Sur le plan juridique l'affaire Skinner présente d'emblée tous les éléments d'un mauvais thriller : un procès bâclé, une procédure
entachée d'irrégularités,
un avocat commis d'office, incompétent et corrompu. Hank Skinner a le profil
du coupable idéal. Fort en gueule. Alcoolique. Et l'homme a déjà eu affaire à la
justice pour de menus larcins lorsqu'au
cours de cette nuit du 31 décembre 1993, la
police retrouve, dans sa maison, le corps de sa compagne, la tête fracassée par des coups de manche de hache, et deux des enfants de celle-ci, tués à coup de couteau.
Il dit
avoir passé la nuit chez lui, mais ne se souvient de rien. Ses habits sont tachés de sang. Il a une coupure à la main. Et une voisine l'accuse de l'avoir menacée, pour l'empêcher d'appeler le shérif.

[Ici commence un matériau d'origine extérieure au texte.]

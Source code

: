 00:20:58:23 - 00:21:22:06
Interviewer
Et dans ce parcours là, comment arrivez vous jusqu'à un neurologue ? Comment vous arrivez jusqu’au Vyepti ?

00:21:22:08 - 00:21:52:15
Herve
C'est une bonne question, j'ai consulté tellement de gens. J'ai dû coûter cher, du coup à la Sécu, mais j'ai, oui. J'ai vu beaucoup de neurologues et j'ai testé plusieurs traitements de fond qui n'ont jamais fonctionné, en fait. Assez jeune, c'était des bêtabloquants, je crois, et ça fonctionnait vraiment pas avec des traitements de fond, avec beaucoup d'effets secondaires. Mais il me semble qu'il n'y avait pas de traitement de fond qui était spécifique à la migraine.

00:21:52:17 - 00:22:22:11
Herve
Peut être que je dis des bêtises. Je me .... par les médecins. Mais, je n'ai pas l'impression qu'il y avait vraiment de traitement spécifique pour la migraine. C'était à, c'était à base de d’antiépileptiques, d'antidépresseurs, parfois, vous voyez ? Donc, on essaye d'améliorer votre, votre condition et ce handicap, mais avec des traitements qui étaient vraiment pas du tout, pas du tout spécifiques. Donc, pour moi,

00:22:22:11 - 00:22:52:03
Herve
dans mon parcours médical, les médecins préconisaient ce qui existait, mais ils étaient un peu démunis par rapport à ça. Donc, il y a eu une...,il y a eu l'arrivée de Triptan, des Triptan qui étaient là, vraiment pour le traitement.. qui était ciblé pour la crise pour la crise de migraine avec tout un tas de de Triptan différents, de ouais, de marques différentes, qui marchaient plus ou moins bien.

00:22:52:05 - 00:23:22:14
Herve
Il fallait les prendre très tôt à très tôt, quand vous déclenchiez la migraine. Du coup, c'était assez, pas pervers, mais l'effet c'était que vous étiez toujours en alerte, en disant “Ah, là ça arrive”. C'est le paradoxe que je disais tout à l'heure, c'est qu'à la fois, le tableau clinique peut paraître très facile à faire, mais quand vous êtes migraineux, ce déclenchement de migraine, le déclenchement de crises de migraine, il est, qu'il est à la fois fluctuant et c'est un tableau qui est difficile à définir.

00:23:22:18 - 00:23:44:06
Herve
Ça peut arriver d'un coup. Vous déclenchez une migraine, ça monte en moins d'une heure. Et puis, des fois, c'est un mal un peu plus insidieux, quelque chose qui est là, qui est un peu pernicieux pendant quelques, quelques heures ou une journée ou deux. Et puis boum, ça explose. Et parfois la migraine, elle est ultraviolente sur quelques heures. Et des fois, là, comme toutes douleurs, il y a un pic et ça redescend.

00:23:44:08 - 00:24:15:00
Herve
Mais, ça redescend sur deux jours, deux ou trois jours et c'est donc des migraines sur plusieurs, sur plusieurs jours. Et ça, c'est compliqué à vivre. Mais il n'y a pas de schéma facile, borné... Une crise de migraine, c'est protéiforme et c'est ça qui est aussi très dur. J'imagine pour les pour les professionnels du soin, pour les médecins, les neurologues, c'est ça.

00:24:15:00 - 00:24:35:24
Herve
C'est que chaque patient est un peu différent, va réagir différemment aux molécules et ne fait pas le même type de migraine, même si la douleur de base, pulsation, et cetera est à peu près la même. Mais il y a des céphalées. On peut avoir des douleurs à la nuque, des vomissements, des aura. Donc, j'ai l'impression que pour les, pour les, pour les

Devant le tribunal, Hank Skinner a beau clamer
son innocence, il est condamné à mort, en 1995, après deux
heures de délibération. Depuis, d'autres avocats ont repris
le dossier, des associations ont
mené des contre-enquêtes. Une analyse toxicologique,
réalisée par un expert du FBI, montre
que Hank Skinner avait ingurgité, ce soir-là,
suffisamment de vodka et de codéine
pour avoir été incapable de
tenir debout sans aide.
En 1997, la voisine retire son témoignage en affirmant avoir subi des pressions de la police
pour incriminer Hank Skinner. Autres
faits troublants, plusieurs éléments retrouvés sur les lieux des crimes n'ont jamais été analysés
pour détecter d'éventuelles
traces d'ADN qui pourraient
l'innocenter. Pis, l'oncle de sa compagne,
mort depuis, connu pour avoir un passé violent et qui avait
harcelé sexuellement sa nièce durant
ce réveillon, n'a jamais été
interrogé.
Le temps presse.
A ce jour, Sandrine Ageorges comptabilise
huit requêtes en appel, toutes rejetées.
Des années de procédures
qui n'ont fait que rapprocher mécaniquement Hank, arrêt après arrêt, de son exécution. "Une torture insoutenable", lâche-t-elle.
Un jour, ils
évoquent l'idée d'un mariage. "Si tu as besoin de ça, lui
dit-elle, on le fera."
Il lui envoie sa demande, en juin 2008. La lettre à peine partie, le directeur de la prison interdit
Sandrine Ageorges de visite. Le mariage
aura lieu par procuration, à Houston, quatre mois plus tard, en présence d'un membre du consulat de France.
Elle n'en
parlera pas. Ni les avocats
de Hank ni les associations
avec lesquelles elle milite ne seront prévenus. Surtout, elle affirme ne vouloir rien à avoir à faire avec ces femmes que l'on nomme
les "killer groupies", ces groupies de tueurs, mariées à des hommes incarcérés.
Pour l'heure,
elle dit encore tenir le coup et veut croire à une ultime
intervention de la Cour suprême
pour qu'elle ordonne enfin les expertises génétiques. Mercredi, elle n'assistera pas à l'exécution, si elle a lieu. Hank ne l'a pas mis sur la liste
- "pour me protéger", souffle-t-elle.
Elle attendra dehors, devant les hauts murs de la prison centrale de
Huntsville, celle où l'on tue les condamnés
à mort du Texas.
L'après ? Elle y pense. Elle sait qu'elle appellera
une avocate de New York
pour récupérer les pièces à
conviction et réaliser ces fameux tests ADN. Même mort, elle continuera à se battre pour lui, pour la vérité, les principes de justice humaine. Et déranger encore.